The original layout comprised a two-room plan, consisting of a hall to the right with an external end stack and a smaller, unheated room to the left, with a front entrance and a 19th-century staircase at the rear. A further one-room plan addition was made in the late 17th or early 18th century, also with an external end stack. A low service wing, thought to have been a former smithy, was added in the late 18th or early 19th century and is set back to the right.
The front facade is asymmetrically fenestrated. The central, mid-17th century section has two windows on both the ground and first floors, featuring rebated wooden frames with 19th-century two-light small-paned wooden casements. A doorway to the left is accessed via a 20th-century plank door, beaded pegged wooden frame and a bracketed gabled wooden porch with some carved wooden ornament. The circa-1700 addition to the left features a late 19th-century two-light wooden casement on the first floor, a late 19th-century two-light wooden casement to the left on the ground floor, and a six-pane fixed window to the right, originally a doorway, with an internal wrought-iron bar. The circa-1800 addition, set back to the right, has two late 19th-century two-light small-paned wooden casements on the first floor and a 19th-century two-light wooden casement to the right on the ground floor. A doorway to the left is sheltered by a 20th-century stone porch with a lean-to clay-tile roof, a half-glazed door, and a small window to the right-hand side. A small first-floor casement is located in the right-hand gable end. The external stack in the left-hand gable end incorporates a bread oven in the right-hand angle with a lean-to slate top, flanked by small first-floor casements, one-light to the left and two-light to the right.

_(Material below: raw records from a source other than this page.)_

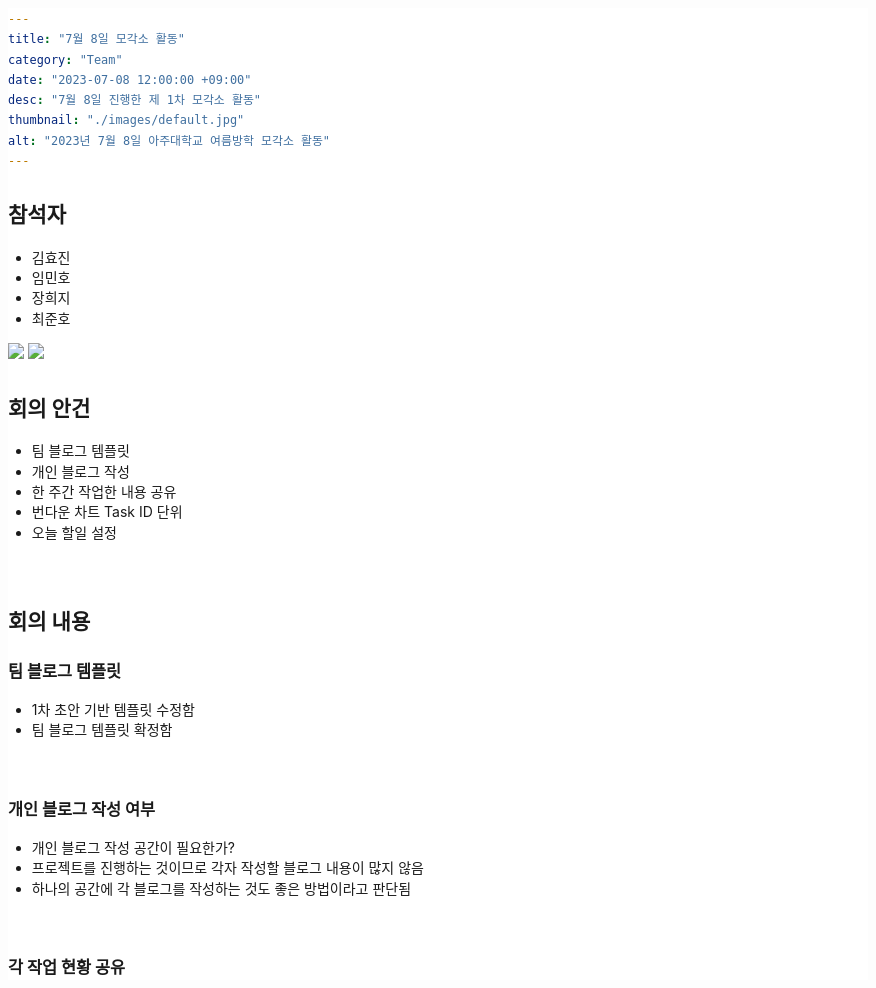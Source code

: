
 ```yaml
---
title: "7월 8일 모각소 활동"
category: "Team"
date: "2023-07-08 12:00:00 +09:00"
desc: "7월 8일 진행한 제 1차 모각소 활동"
thumbnail: "./images/default.jpg"
alt: "2023년 7월 8일 아주대학교 여름방학 모각소 활동"
---
```


## 참석자

- 김효진
- 임민호
- 장희지
- 최준호

<img width = 550, src = https://github.com/Memory-Seekers/Memory-Seekers.github.io/assets/114274065/9ca47cef-696c-4000-9153-047b5c81ef14 >
<img width = 550, src = https://github.com/Memory-Seekers/Memory-Seekers.github.io/assets/114274065/95c0e0c3-77a7-4ed3-b461-5c9ab1dfbca0 >

<br>

## 회의 안건

- 팀 블로그 템플릿
- 개인 블로그 작성
- 한 주간 작업한 내용 공유
- 번다운 차트 Task ID 단위
- 오늘 할일 설정

<br>

## 회의 내용

### 팀 블로그 템플릿

- 1차 초안 기반 템플릿 수정함
- 팀 블로그 템플릿 확정함

<br>

### 개인 블로그 작성 여부

- 개인 블로그 작성 공간이 필요한가?
- 프로젝트를 진행하는 것이므로 각자 작성할 블로그 내용이 많지 않음
- 하나의 공간에 각 블로그를 작성하는 것도 좋은 방법이라고 판단됨

<br>

### 각 작업 현황 공유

The hall inside has plain joists spanning from front to back (possibly formerly with a plaster ceiling) and a 17th-century open fireplace with chamfered dressed stone jambs and a chamfered wooden lintel with bar stops. The front windows include integrated seats. A stud partition, likely a later insertion, separates the hall from the entrance/staircase hall, which contains a 19th-century staircase. The left-hand ground-floor room features chamfered cross beams, plain joists, and an open fireplace with stone jambs and a plain wooden lintel. A front window incorporates a seat. The central bedroom (oven hall) possesses a small, rendered 17th-century fireplace with stone jambs and a chamfered wooden lintel with bar stops. The roof space was inaccessible during a survey in January 1988, but a 17th-century truss was visible in the central bedroom, situated above the left-hand end of the hall, featuring large straight principal rafters and trenched purlins.